Choosing the Right Database for AWS Workloads

Choosing the Right Database for AWS Workloads
By Jay Smith / on 01 Sep, 2023

When choosing the right database for your AWS workloads, the first step is to clearly define your business objectives and overall migration strategy. Will you re-architect, re-platform, or simply re-host? Your objectives will guide the degree of freedom in choosing a target AWS database.

For example, a “lift and shift” strategy may involve minimal changes by migrating an on-prem Oracle database to Oracle on EC2. In contrast, you may opt for more flexibility by refactoring to use purpose-built, cloud-optimized AWS databases like Amazon Aurora or DynamoDB. Outlining your goals and approach upfront will pave the way for an effective database decision.

Comparing Database Types

When choosing a database for AWS, a key decision is whether to use a relational or non-relational database.

Relational databases like Amazon RDS are best suited for traditional, structured data that uses tables, rows, and columns. They support complex SQL queries and joins across multiple tables.

In contrast, non-relational databases are optimized for specific data models:

  • Key-value databases like Amazon DynamoDB excel at high read/write throughput for simple operations on large datasets. They are great for high-traffic web apps.
  • In-memory databases like Amazon ElastiCache provide microsecond latency and are ideal for caching layers.
  • Document databases like Amazon DocumentDB store semi-structured JSON data perfect for catalogs and user profiles.
  • Graph databases like Amazon Neptune efficiently store and navigate relationships, great for social networks.
  • Time series databases like Amazon Timestream optimize storage and analysis of time series data from IoT devices.

AWS offers purpose-built databases for each model above. Understanding the core capabilities of each database type will allow you to match them to your application’s specific data and use case.

Rather than shoehorning data into a one-size-fits-all relational database, evaluate both SQL and NoSQL options to find the purpose-built database that best fits your needs.

Data Considerations

When selecting a database, you need to evaluate your data and application needs. Two key factors are consistency vs availability, and structured vs unstructured data.

Consistency vs Availability

Some applications need strong consistency - all users see the same up-to-date data immediately. Others can tolerate eventual consistency for better availability and partition tolerance.

Relational databases often favor consistency, while non-relational ones provide more flexibility.
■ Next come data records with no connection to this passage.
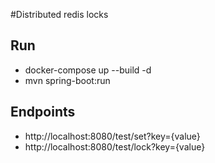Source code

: #Distributed redis locks

## Run
- docker-compose up --build -d
- mvn spring-boot:run

## Endpoints
- http://localhost:8080/test/set?key={value}
- http://localhost:8080/test/lock?key={value}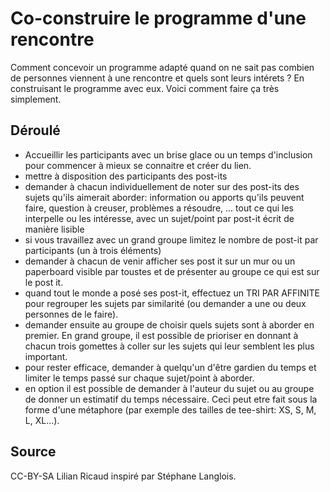 <!--

---
title: Co-construire le programme d'une rencontre
description: Comment concevoir un programme adapté quand on ne sait pas combien de personnes viennent à une rencontre et quels sont leurs intérets ? En construisant le programme avec eux. Voici comment faire ça très simplement.
image_url: 
licence: CC-BY-SA
---

-->


# Co-construire le programme d'une rencontre

Comment concevoir un programme adapté quand on ne sait pas combien de personnes viennent à une rencontre et quels sont leurs intérets ? En construisant le programme avec eux. Voici comment faire ça très simplement.

## Déroulé

- Accueillir les participants avec un brise glace ou un temps d'inclusion pour commencer à mieux se connaitre et créer du lien.
- mettre à disposition des participants des post-its
- demander à chacun individuellement de noter sur des post-its des sujets qu'ils aimerait aborder: information ou apports qu'ils peuvent faire, question à creuser, problèmes a résoudre, ... tout ce qui les interpelle ou les intéresse, avec un sujet/point par post-it écrit de manière lisible
- si vous travaillez avec un grand groupe limitez le nombre de post-it par participants (un à trois éléments)
- demander à chacun de venir afficher ses post it sur un mur ou un paperboard visible par toustes et de présenter au groupe ce qui est sur le post it.
- quand tout le monde a posé ses post-it, effectuez un TRI PAR AFFINITE pour regrouper les sujets par similarité (ou demander a une ou deux personnes de le faire).
- demander ensuite au groupe de choisir quels sujets sont à aborder en premier. En grand groupe, il est possible de prioriser en donnant à chacun trois gomettes à coller sur les sujets qui leur semblent les plus important.
- pour rester efficace, demander à quelqu'un d'être gardien du temps et limiter le temps passé sur chaque sujet/point à aborder.
- en option il est possible de demander à l'auteur du sujet ou au groupe de donner un estimatif du temps nécessaire. Ceci peut etre fait sous la forme d'une métaphore (par exemple des tailles de tee-shirt: XS, S, M, L, XL...).

## Source

CC-BY-SA Lilian Ricaud inspiré par Stéphane Langlois.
Understand your requirements here.

Structured vs Unstructured Data

Structured data has a predefined schema like customers or products. Unstructured data like social posts has no fixed format.
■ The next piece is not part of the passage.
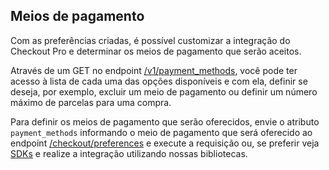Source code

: ## Meios de pagamento

Com as preferências criadas, é possível customizar a integração do Checkout Pro e determinar os meios de pagamento que serão aceitos.

Através de um GET no endpoint [/v1/payment_methods](https://www.mercadopago[FAKER][URL][DOMAIN]/developers/pt/reference/payment_methods/_payment_methods/get), você pode ter acesso à lista de cada uma das opções disponíveis e com ela, definir se deseja, por exemplo, excluir um meio de pagamento ou definir um número máximo de parcelas para uma compra.

Para definir os meios de pagamento que serão oferecidos, envie o atributo `payment_methods` informando o meio de pagamento que será oferecido ao endpoint [/checkout/preferences](https://www.mercadopago[FAKER][URL][DOMAIN]/developers/pt/reference/preferences/_checkout_preferences/post) e execute a requisição ou, se preferir veja [SDKs](https://www.mercadopago.com.br/developers/pt/guides/sdks) e realize a integração utilizando nossas bibliotecas.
  • Relational databases excel at structured data with fixed rows and columns.
  • Document databases like Amazon DocumentDB work great for semi-structured JSON data.
  • Key-value databases like Amazon DynamoDB handle unstructured data flexibly.

Also consider if you need to join data across tables or collections. Relational databases support complex SQL queries and JOINs much better.

Analyzing your data characteristics will help narrow the choices. Structured data with complex querying needs may point to a relational database, while flexible schemas and simple access patterns work well with NoSQL.

Operational Considerations

When selecting a database, you need to determine the level of operational management vs customization you need.

Managed vs Self-Managed

AWS offers fully managed databases like Amazon Aurora and Amazon DynamoDB that handle provisioning, OS patching, backups, recovery, scaling, security, and more.

Alternatively, you can deploy open source or commercial databases on self-managed EC2 instances. This allows full OS and database access for customization, but requires you to handle all ops tasks.

Amazon RDS Custom provides a middle ground - a managed service for EC2 database instances.

Evaluate whether you need full control vs delegating database ops to AWS. Managed services reduce overhead substantially.

Customization

Sometimes self-managed databases are needed to use specific versions or features not yet supported by managed services.

Amazon RDS Custom allows accessing the underlying EC2 instance while still getting core managed services like provisioning, backups, and monitoring.

Understand your customization needs upfront. If not required, leverage managed services to reduce administrative burden.

Reliability Considerations

Availability and disaster recovery should be top priorities for any production database.

AWS managed databases are designed for high availability (HA) by default. For example:

  • Amazon Aurora replicates copies across 3 Availability Zones with failover in seconds.
  • Amazon DynamoDB replicates data across 3 facilities by default.
  • Amazon RDS supports Multi-AZ deployments for automatic failover.

In contrast, self-managed databases require you to architect and implement a reliable HA and disaster recovery (DR) solution.

Unless you need specific customization, managed databases make achieving enterprise-grade reliability much simpler. Their HA and DR capabilities run automatically without extensive ops work.

Evaluate if you can leverage the built-in HA/DR of managed services, or if you are ready to architect and manage it yourself with self-managed databases.

Performance Considerations

When choosing a database, you need to evaluate performance requirements like scalability and low latency.

Scalability

Many applications need to handle large, variable workloads. Managed databases like Amazon Aurora and DynamoDB are designed to scale seamlessly.

Relational databases can scale vertically by using larger instance types, and horizontally through read replicas.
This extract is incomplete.